Dataset records

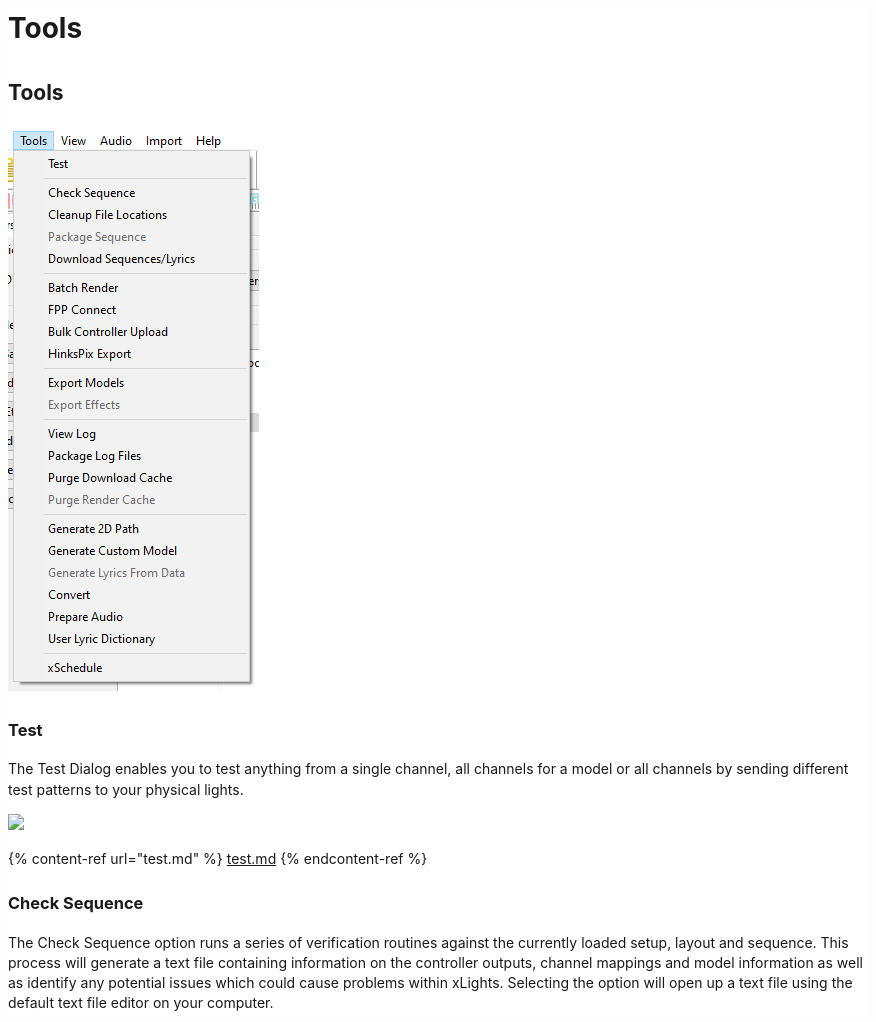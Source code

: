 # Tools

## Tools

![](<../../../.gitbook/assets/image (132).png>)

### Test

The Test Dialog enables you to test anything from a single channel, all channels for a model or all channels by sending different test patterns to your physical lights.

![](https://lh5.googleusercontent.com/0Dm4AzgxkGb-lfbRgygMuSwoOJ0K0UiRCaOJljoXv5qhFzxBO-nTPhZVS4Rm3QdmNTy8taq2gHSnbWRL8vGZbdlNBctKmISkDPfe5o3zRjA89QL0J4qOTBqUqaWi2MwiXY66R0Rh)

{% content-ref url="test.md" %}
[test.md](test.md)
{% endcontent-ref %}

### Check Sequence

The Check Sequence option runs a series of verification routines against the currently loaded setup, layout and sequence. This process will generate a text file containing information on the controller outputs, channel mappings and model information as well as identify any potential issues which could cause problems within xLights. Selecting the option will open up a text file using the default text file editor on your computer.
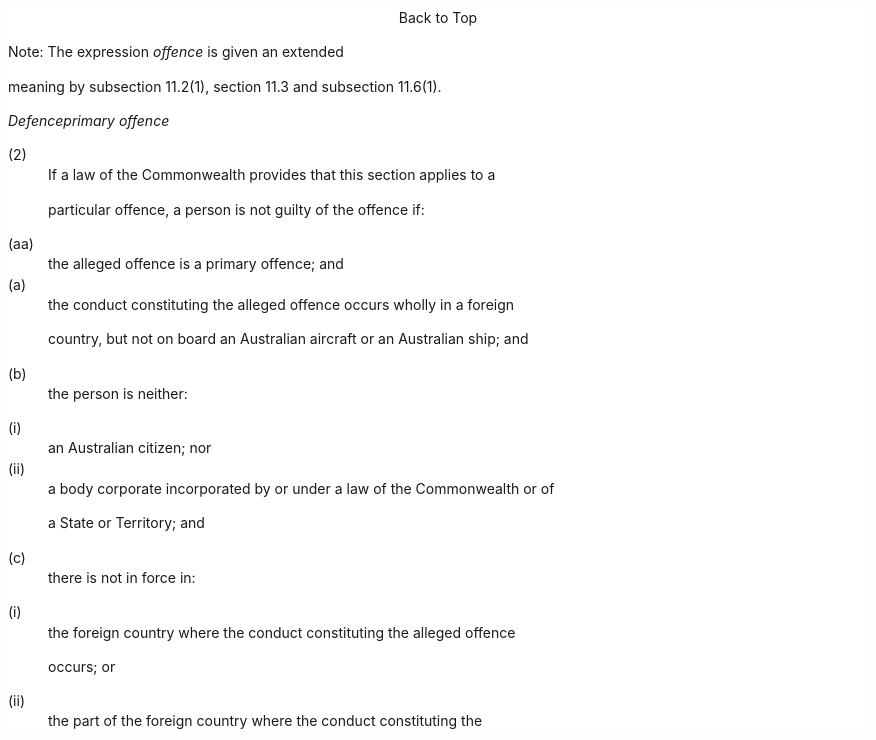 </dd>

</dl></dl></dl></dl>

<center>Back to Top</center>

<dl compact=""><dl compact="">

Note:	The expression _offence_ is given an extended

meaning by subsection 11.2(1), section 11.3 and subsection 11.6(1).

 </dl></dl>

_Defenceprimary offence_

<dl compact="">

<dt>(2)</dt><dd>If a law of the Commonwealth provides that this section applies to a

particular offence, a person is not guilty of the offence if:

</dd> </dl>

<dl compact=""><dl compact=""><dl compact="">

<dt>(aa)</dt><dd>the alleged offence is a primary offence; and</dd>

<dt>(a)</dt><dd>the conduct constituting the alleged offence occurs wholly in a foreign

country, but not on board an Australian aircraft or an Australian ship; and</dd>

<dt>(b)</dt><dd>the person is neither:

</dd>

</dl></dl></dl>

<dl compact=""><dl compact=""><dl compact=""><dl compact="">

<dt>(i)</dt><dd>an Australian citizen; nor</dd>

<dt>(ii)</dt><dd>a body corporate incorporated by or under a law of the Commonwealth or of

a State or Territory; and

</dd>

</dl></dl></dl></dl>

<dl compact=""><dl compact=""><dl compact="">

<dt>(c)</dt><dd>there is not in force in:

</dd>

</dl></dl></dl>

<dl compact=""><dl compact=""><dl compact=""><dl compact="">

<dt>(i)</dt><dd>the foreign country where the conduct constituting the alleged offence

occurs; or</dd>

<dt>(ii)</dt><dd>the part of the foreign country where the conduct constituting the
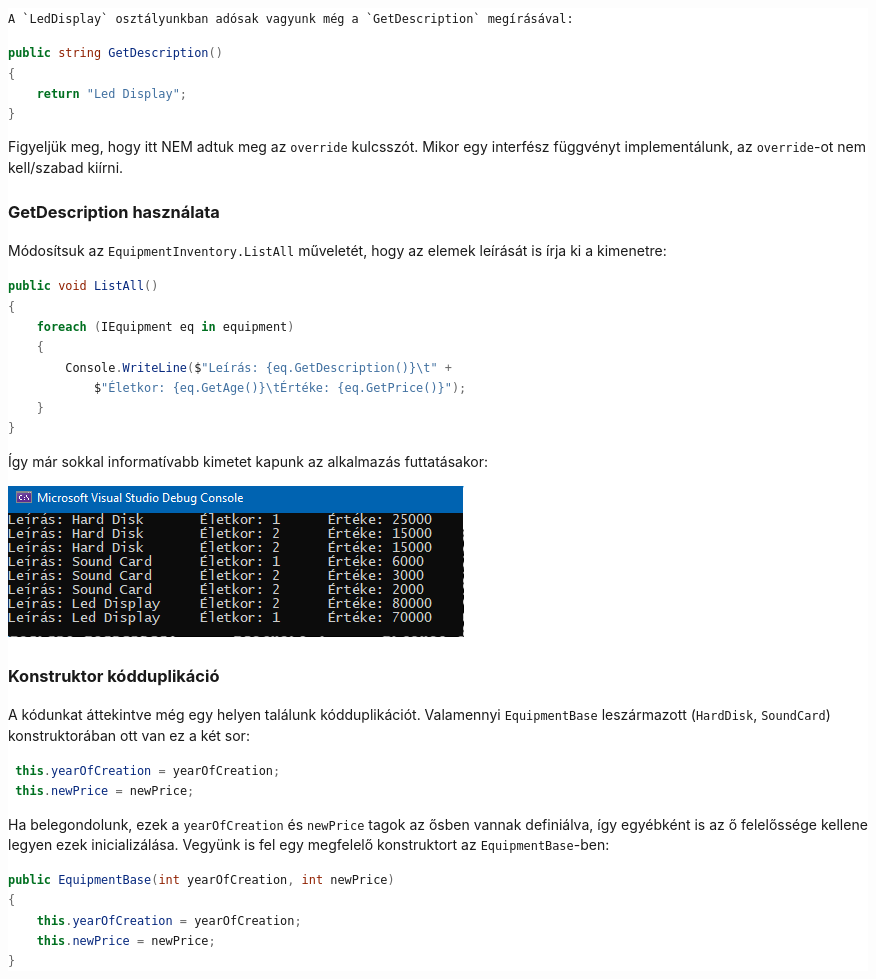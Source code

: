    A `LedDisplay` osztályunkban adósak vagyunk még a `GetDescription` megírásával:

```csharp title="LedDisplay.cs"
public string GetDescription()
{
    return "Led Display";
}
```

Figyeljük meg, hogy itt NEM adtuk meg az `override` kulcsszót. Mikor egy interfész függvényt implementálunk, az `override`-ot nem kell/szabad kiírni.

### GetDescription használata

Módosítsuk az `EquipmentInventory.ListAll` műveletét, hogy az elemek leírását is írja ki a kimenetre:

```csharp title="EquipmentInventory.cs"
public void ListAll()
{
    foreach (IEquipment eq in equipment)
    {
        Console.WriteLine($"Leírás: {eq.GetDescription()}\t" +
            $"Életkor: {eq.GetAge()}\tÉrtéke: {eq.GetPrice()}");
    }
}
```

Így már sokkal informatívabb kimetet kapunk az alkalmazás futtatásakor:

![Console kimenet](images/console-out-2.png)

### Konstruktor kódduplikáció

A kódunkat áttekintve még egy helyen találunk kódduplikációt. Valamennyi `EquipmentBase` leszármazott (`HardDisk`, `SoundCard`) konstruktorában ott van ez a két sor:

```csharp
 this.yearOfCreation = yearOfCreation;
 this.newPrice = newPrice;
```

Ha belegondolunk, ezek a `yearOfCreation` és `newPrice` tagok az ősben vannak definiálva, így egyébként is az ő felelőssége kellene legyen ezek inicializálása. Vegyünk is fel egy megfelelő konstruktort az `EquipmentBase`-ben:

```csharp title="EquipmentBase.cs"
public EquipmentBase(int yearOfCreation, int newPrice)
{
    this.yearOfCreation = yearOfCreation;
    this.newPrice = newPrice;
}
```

WORK INSTRUCTIONS
For the string "Check", give the number of lines in the entries that contain it, with no other words.

TASK ANSWER
2